At the 2018 annual meeting, more than 3,000 participants from nearly 110 countries participated in over 400 sessions. Participation included more than 340 public figures, including more than 70 heads of state and government and 45 heads of international organizations; 230 media representatives and almost 40 cultural leaders were represented.[26]

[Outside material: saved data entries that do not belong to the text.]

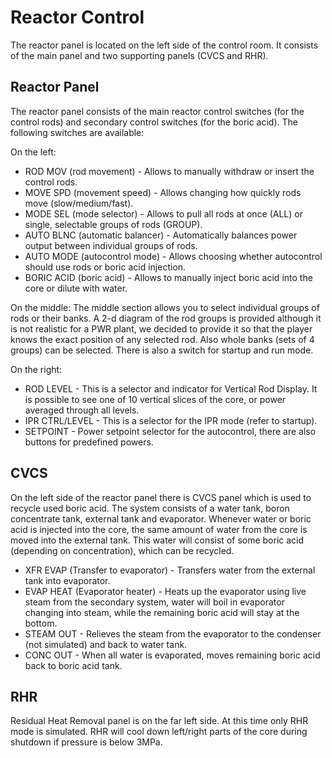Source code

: # Reactor Control

The reactor panel is located on the left side of the control room. It consists of the main panel and two supporting panels (CVCS and RHR).

## Reactor Panel

The reactor panel consists of the main reactor control switches (for the control rods) and secondary control switches (for the boric acid). The following switches are available:

On the left:
- ROD MOV (rod movement) - Allows to manually withdraw or insert the control rods.
- MOVE SPD (movement speed) - Allows changing how quickly rods move (slow/medium/fast).
- MODE SEL (mode selector) - Allows to pull all rods at once (ALL) or single, selectable groups of rods (GROUP).
- AUTO BLNC (automatic balancer) - Automatically balances power output between individual groups of rods.
- AUTO MODE (autocontrol mode) - Allows choosing whether autocontrol should use rods or boric acid injection.
- BORIC ACID (boric acid) - Allows to manually inject boric acid into the core or dilute with water.

On the middle:
The middle section allows you to select individual groups of rods or their banks. A 2-d diagram of the rod groups is provided although it is not realistic for a PWR plant, we decided to provide it so that the player knows  the exact position of any selected rod. Also whole banks (sets of 4 groups) can be selected. There is also a switch for startup and run mode.

On the right:
- ROD LEVEL - This is a selector and indicator for Vertical Rod Display. It is possible to see one of 10 vertical slices of the core, or power averaged through all levels.
- IPR CTRL/LEVEL - This is a selector for the IPR mode (refer to startup).
- SETPOINT - Power setpoint selector for the autocontrol, there are also buttons for predefined powers.

## CVCS

On the left side of the reactor panel there is CVCS panel which is used to recycle used boric acid. The system consists of a water tank, boron concentrate tank, external tank and evaporator. Whenever water or boric acid is injected into the core, the same amount of water from the core is moved into the external tank. This water will consist of some boric acid (depending on concentration), which can be recycled.

- XFR EVAP (Transfer to evaporator) - Transfers water from the external tank into evaporator.
- EVAP HEAT (Evaporator heater) - Heats up the evaporator using live steam from the secondary system, water will boil in evaporator changing into steam, while the remaining boric acid will stay at the bottom.
- STEAM OUT - Relieves the steam from the evaporator to the condenser (not simulated) and back to water tank.
- CONC OUT - When all water is evaporated, moves remaining boric acid back to boric acid tank.

## RHR

Residual Heat Removal panel is on the far left side. At this time only RHR mode is simulated. RHR will cool down left/right parts of the core during shutdown if pressure is below 3MPa.
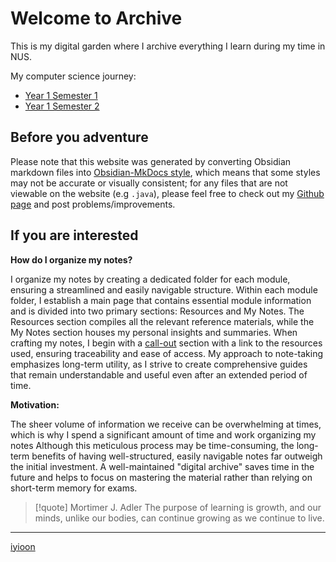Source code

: # Welcome to Archive

This is my digital garden where I archive everything I learn during my time in NUS.

My computer science journey:

- [Year 1 Semester 1](Year%201%20Semester%201/Year%201%20Semester%201.md)
- [Year 1 Semester 2](Year%201%20Semester%202/Year%201%20Semester%202.md)

## Before you adventure

Please note that this website was generated by converting Obsidian markdown files into [Obsidian-MkDocs style](https://github.com/jobindjohn/obsidian-publish-mkdocs), which means that some styles may not be accurate or visually consistent; for any files that are not viewable on the website (e.g `.java`), please feel free to check out my [Github page](https://github.com/iyioon/iyioon-notes/tree/main/docs) and post problems/improvements.

## If you are interested

**How do I organize my notes?**

I organize my notes by creating a dedicated folder for each module, ensuring a streamlined and easily navigable structure. Within each module folder, I establish a main page that contains essential module information and is divided into two primary sections: Resources and My Notes. The Resources section compiles all the relevant reference materials, while the My Notes section houses my personal insights and summaries. When crafting my notes, I begin with a [call-out](https://squidfunk.github.io/mkdocs-material/reference/admonitions/) section with a link to the resources used, ensuring traceability and ease of access. My approach to note-taking emphasizes long-term utility, as I strive to create comprehensive guides that remain understandable and useful even after an extended period of time.

**Motivation:**

The sheer volume of information we receive can be overwhelming at times, which is why I spend a significant amount of time and work organizing my notes Although this meticulous process may be time-consuming, the long-term benefits of having well-structured, easily navigable notes far outweigh the initial investment. A well-maintained "digital archive" saves time in the future and helps to focus on mastering the material rather than relying on short-term memory for exams.

> [!quote] Mortimer J. Adler
> The purpose of learning is growth, and our minds, unlike our bodies, can continue growing as we continue to live.

---

<span class="center-menu">[iyioon](https://www.iyioon.com) </span>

As many as 500 journalists from online, print, radio, and television take part, with access to all sessions in the official program, some of which are also webcast.[27] Not all the journalists are given access to all areas, however. This is reserved for white badge holders. "Davos runs an almost caste-like system of badges", according to BBC journalist Anthony Reuben. "A white badge means you're one of the delegates – you might be the chief executive of a company or the leader of a country (although that would also get you a little holographic sticker to add to your badge), or a senior journalist. An orange badge means you're just a run-of-the-mill working journalist."[28]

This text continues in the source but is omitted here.